● **Work instructions**:
Each of the lines from the one that contains "#### 三、功能简介" to the end of the entries below should be output exactly.

Stored items from a collection:
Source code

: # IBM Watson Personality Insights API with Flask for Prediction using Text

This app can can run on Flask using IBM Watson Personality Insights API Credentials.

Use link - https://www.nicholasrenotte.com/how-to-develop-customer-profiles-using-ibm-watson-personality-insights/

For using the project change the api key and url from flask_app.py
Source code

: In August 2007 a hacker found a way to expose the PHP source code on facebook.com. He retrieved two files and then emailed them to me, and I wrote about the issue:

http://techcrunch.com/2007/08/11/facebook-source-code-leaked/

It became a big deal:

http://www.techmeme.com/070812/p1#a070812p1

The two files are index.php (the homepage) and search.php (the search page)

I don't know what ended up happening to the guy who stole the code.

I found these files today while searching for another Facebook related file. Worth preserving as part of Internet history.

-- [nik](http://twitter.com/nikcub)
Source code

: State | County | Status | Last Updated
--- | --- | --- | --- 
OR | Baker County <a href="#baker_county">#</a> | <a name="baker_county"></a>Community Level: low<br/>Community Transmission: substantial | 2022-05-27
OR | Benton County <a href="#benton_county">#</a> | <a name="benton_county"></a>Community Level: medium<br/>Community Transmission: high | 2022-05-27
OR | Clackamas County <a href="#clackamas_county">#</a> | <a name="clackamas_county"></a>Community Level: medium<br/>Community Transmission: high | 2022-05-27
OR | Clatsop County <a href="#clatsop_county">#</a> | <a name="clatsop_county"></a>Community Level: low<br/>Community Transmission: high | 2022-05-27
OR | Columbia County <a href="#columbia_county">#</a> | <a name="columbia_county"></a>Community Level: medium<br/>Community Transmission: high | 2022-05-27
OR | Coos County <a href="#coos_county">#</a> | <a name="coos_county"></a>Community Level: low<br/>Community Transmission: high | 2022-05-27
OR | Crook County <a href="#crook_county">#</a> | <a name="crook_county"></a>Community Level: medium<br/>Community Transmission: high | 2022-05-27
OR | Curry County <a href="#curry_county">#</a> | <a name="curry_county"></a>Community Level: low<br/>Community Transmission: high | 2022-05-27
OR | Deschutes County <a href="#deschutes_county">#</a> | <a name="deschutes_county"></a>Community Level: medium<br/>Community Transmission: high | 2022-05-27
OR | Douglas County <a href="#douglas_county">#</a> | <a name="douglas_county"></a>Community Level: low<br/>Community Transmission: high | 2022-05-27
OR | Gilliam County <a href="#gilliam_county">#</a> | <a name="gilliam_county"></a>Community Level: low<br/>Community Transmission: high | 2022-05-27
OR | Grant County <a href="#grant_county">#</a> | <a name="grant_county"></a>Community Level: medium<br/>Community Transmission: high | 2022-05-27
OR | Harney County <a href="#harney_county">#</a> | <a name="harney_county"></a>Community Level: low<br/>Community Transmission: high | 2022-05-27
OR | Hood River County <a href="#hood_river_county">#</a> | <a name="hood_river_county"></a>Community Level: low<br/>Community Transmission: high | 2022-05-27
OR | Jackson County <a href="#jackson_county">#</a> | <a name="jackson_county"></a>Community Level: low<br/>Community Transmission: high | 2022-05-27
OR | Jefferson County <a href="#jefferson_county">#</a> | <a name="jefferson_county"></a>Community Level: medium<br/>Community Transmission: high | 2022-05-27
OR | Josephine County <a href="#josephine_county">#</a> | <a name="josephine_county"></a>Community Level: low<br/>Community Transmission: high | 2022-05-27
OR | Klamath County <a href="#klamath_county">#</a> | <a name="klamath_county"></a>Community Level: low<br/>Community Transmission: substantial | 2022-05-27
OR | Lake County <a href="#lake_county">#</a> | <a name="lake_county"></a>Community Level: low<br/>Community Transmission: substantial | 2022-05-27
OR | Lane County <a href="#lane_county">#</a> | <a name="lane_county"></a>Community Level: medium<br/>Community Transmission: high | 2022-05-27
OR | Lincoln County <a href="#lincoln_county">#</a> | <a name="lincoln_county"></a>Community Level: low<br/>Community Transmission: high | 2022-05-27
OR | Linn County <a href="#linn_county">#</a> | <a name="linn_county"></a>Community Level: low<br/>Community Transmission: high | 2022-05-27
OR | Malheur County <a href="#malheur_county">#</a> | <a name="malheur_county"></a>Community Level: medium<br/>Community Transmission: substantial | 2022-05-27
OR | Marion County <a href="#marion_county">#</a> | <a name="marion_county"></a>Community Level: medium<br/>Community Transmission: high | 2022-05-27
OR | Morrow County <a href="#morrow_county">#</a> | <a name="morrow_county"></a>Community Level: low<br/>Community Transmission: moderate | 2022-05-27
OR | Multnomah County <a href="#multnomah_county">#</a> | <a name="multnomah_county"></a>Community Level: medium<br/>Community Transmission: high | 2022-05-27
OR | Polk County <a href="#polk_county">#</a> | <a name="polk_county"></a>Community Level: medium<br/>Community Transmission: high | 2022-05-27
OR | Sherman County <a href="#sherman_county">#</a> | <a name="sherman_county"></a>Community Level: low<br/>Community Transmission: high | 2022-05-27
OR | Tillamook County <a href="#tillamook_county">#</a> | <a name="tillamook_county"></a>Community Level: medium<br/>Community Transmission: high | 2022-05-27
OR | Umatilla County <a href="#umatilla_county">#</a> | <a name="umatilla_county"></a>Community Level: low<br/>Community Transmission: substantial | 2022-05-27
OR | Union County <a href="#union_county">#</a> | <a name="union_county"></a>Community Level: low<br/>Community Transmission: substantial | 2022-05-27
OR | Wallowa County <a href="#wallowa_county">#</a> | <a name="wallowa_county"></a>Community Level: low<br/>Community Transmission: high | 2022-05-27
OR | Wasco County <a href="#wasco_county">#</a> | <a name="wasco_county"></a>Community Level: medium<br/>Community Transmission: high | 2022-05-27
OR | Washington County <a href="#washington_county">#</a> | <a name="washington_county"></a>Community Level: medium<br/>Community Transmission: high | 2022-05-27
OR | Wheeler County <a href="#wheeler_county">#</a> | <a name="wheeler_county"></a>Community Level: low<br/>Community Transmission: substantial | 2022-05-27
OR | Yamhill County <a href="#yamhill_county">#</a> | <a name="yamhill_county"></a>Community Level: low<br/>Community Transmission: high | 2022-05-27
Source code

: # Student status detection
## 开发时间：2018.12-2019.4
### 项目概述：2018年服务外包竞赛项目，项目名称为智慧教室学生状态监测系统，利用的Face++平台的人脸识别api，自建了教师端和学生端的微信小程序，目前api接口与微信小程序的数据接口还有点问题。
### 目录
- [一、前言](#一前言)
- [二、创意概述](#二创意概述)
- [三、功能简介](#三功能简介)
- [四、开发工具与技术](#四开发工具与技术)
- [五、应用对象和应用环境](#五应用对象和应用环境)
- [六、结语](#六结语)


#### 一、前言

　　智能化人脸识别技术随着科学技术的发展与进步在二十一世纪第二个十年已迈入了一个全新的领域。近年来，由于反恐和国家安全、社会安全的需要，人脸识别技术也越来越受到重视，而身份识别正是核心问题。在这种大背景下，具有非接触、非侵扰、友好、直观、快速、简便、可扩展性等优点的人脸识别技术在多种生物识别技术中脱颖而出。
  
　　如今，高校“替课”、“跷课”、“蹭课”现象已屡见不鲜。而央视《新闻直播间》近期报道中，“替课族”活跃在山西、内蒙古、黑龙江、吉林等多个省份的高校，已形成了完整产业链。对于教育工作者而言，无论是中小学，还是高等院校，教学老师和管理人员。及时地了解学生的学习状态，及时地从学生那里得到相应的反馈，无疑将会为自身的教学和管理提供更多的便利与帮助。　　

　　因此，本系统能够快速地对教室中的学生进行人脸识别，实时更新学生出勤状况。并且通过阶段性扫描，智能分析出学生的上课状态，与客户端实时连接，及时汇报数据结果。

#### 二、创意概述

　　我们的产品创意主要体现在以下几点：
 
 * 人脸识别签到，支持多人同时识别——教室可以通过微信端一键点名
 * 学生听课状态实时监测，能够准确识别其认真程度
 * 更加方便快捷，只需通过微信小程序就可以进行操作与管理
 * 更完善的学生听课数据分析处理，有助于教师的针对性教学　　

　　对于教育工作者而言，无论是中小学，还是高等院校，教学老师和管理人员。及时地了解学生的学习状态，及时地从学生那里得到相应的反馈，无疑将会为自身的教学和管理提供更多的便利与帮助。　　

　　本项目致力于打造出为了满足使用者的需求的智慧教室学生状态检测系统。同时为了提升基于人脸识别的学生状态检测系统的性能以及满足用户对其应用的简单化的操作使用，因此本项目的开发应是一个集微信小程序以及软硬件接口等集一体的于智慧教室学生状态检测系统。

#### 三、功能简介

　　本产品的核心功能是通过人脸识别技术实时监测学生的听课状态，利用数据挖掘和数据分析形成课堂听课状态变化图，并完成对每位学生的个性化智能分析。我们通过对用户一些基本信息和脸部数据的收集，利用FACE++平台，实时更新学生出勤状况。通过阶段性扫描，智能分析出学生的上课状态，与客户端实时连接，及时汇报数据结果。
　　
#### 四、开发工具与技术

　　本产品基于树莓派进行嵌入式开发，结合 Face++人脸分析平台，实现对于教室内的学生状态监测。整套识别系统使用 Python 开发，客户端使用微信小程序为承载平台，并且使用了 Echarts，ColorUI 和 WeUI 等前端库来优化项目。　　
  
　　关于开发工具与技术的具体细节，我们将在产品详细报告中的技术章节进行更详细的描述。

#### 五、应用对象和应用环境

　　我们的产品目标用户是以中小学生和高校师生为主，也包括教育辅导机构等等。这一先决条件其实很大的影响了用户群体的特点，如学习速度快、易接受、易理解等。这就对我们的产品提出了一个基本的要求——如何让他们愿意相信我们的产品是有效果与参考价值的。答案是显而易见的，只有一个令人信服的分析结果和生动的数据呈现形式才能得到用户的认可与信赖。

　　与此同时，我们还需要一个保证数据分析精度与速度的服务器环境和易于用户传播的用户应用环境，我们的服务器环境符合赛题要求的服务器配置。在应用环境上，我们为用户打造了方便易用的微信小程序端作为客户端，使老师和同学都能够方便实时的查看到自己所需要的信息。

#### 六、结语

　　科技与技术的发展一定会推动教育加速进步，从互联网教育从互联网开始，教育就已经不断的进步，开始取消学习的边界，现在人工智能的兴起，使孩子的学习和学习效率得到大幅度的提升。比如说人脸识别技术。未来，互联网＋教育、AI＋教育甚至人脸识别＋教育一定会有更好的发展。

● **Exercise solution**:
#### 三、功能简介

　　本产品的核心功能是通过人脸识别技术实时监测学生的听课状态，利用数据挖掘和数据分析形成课堂听课状态变化图，并完成对每位学生的个性化智能分析。我们通过对用户一些基本信息和脸部数据的收集，利用FACE++平台，实时更新学生出勤状况。通过阶段性扫描，智能分析出学生的上课状态，与客户端实时连接，及时汇报数据结果。
　　
#### 四、开发工具与技术

　　本产品基于树莓派进行嵌入式开发，结合 Face++人脸分析平台，实现对于教室内的学生状态监测。整套识别系统使用 Python 开发，客户端使用微信小程序为承载平台，并且使用了 Echarts，ColorUI 和 WeUI 等前端库来优化项目。　　
  
　　关于开发工具与技术的具体细节，我们将在产品详细报告中的技术章节进行更详细的描述。

#### 五、应用对象和应用环境

　　我们的产品目标用户是以中小学生和高校师生为主，也包括教育辅导机构等等。这一先决条件其实很大的影响了用户群体的特点，如学习速度快、易接受、易理解等。这就对我们的产品提出了一个基本的要求——如何让他们愿意相信我们的产品是有效果与参考价值的。答案是显而易见的，只有一个令人信服的分析结果和生动的数据呈现形式才能得到用户的认可与信赖。

　　与此同时，我们还需要一个保证数据分析精度与速度的服务器环境和易于用户传播的用户应用环境，我们的服务器环境符合赛题要求的服务器配置。在应用环境上，我们为用户打造了方便易用的微信小程序端作为客户端，使老师和同学都能够方便实时的查看到自己所需要的信息。

#### 六、结语

　　科技与技术的发展一定会推动教育加速进步，从互联网教育从互联网开始，教育就已经不断的进步，开始取消学习的边界，现在人工智能的兴起，使孩子的学习和学习效率得到大幅度的提升。比如说人脸识别技术。未来，互联网＋教育、AI＋教育甚至人脸识别＋教育一定会有更好的发展。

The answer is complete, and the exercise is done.